H.L. Mencken, aka the “sage of Baltimore,” lived here for more than 45 years and declared the city a part of him. He wrote about the cobblestone lanes, the Chesapeake crabs and tavern life. The Owl Bar in what was once the Belvedere Hotel, one of the writer’s favorite perches, remains just as popular today as in the Roaring ’20s. If walls could talk, Baltimore’s historic watering holes would tell of literati like Mencken and F. Scott Fitzgerald, the sea tales of sailors and the delicious defiance of Prohibition. Head to these longtime establishments where Baltimore stories are still in the making. 

Owl Bar interior

John Steven Ltd.

Inspired by a Fells Point “steam cart” that once served shellfish to dock hands and seamen, this circa-1911 drinking house steams its shrimp and mussels at the bar for easy access. Poignant wafts of locally made Old Bay seasoning rise from the steamers teasing diners today. John Steven offers multiple dining areas in two adjoining brownstones built in the early 1800s. With its original mahogany bar, walls lined by old brewery signs and an antique “speakeasy table,” the rustic tavern differs from the romantic patio and upscale dining room’s white tablecloths and fireplace.
1800 Thames St., 410.327.5561

John Steven

John Steven steamed shrimp

The Horse You Came In On Saloon

This Fells Point bar (est. 1775) claims to be America’s oldest saloon as well as Edgar Allan Poe’s last stop before he died on a nearby street in October 1849. (Above the bar, a dark portrait of the poet honors his ghost, said to still roam the premises.) Today patrons know the watering hole for its all-day live music and the “Old No. 7 Club” whose members stash their own bottles of Jack Daniel’s behind the bar. 
1626 Thames St., 410.327.8111

Outside The Horse

The Owl Bar

Opened in the early 20th century, the Belvedere’s bar became an instant gathering place for the hotel’s renowned guests (Clark Gable!) and blue-collar locals as well as writers like the self-described “ombibulous” Mencken.
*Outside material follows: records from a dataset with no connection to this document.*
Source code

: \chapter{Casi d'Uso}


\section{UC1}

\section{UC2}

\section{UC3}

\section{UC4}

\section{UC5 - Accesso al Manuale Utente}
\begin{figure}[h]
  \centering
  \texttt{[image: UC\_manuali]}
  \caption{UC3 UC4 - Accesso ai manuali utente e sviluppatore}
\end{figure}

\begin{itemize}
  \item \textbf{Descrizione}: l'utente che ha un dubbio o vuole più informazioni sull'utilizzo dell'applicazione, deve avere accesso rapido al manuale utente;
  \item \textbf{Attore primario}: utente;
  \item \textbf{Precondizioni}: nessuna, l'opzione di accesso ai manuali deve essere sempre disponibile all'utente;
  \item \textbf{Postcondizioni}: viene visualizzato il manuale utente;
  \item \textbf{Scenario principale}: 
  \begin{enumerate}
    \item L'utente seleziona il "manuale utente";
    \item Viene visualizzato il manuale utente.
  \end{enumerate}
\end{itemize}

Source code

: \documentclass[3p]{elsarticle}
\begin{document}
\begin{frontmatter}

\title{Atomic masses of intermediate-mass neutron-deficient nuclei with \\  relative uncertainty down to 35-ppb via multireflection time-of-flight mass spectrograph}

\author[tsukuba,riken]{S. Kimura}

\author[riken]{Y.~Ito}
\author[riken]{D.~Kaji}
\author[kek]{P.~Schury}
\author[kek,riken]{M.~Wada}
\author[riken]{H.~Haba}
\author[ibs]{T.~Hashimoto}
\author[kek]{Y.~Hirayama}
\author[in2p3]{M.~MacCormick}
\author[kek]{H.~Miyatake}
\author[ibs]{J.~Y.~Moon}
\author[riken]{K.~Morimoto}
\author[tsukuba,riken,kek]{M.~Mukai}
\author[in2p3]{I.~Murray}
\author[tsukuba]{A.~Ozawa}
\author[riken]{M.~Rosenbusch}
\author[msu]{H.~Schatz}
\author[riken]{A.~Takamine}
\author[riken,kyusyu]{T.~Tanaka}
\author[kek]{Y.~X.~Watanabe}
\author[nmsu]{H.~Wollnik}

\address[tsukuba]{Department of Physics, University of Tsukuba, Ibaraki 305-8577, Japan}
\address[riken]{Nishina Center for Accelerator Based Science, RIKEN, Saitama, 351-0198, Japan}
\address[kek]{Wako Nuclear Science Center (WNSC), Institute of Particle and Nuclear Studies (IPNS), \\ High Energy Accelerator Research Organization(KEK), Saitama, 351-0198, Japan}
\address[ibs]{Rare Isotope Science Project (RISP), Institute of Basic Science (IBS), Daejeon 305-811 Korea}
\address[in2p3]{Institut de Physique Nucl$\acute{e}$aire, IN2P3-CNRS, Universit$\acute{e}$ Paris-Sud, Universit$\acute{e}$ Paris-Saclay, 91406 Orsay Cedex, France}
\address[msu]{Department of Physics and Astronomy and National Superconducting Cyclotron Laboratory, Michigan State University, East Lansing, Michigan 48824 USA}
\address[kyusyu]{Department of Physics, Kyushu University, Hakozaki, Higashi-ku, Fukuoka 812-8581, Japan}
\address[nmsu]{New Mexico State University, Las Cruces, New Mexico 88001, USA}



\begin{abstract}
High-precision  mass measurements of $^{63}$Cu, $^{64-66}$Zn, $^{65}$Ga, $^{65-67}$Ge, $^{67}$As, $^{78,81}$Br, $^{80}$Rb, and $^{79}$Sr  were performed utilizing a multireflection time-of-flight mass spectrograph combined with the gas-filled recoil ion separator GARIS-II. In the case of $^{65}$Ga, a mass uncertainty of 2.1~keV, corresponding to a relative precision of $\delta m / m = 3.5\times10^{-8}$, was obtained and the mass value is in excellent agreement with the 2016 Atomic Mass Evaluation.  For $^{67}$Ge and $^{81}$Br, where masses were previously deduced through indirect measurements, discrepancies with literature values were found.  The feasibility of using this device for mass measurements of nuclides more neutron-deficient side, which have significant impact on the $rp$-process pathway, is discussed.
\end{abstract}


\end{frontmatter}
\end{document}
The amber hues of stained glass windows and wooden benches evoke a German bierhaus, but even during Prohibition, The Owl Bar was all about the hard stuff. While the “drought” lasted, the owl mascots mounted around the bar signaled the arrival of new “shipments” with their blinking eyes.
1 E. Chase St., 410.347.0888 

RECIPE: Cranberry Gin Rickey 

In Fitzgerald’s "The Great Gatsby," playboy Tom Buchanan serves gin rickeys to his wife Daisy and the dapper Jay Gatsby on a sweltering summer day. “They certainly look cool,” Gatsby says, and then the characters take “long, greedy swallows.” Honoring Fitzgerald, who lived in Baltimore from 1933 to 1935, the staff at The Owl created a WHERE exclusive: this “cool” twist on Gatsby’s favorite refresher.

INGREDIENTS:

Juice of 1/2 lime

1 1/2 oz. gin

2 oz. white cranberry juice

Club soda

Fresh cranberries

DIRECTIONS:

Fill a chilled rocks glass with ice. Squeeze in the juice of half a lime, and pour in gin. Add cranberry juice, top off with club soda, and stir. Garnish drink with fresh cranberries. Enjoy.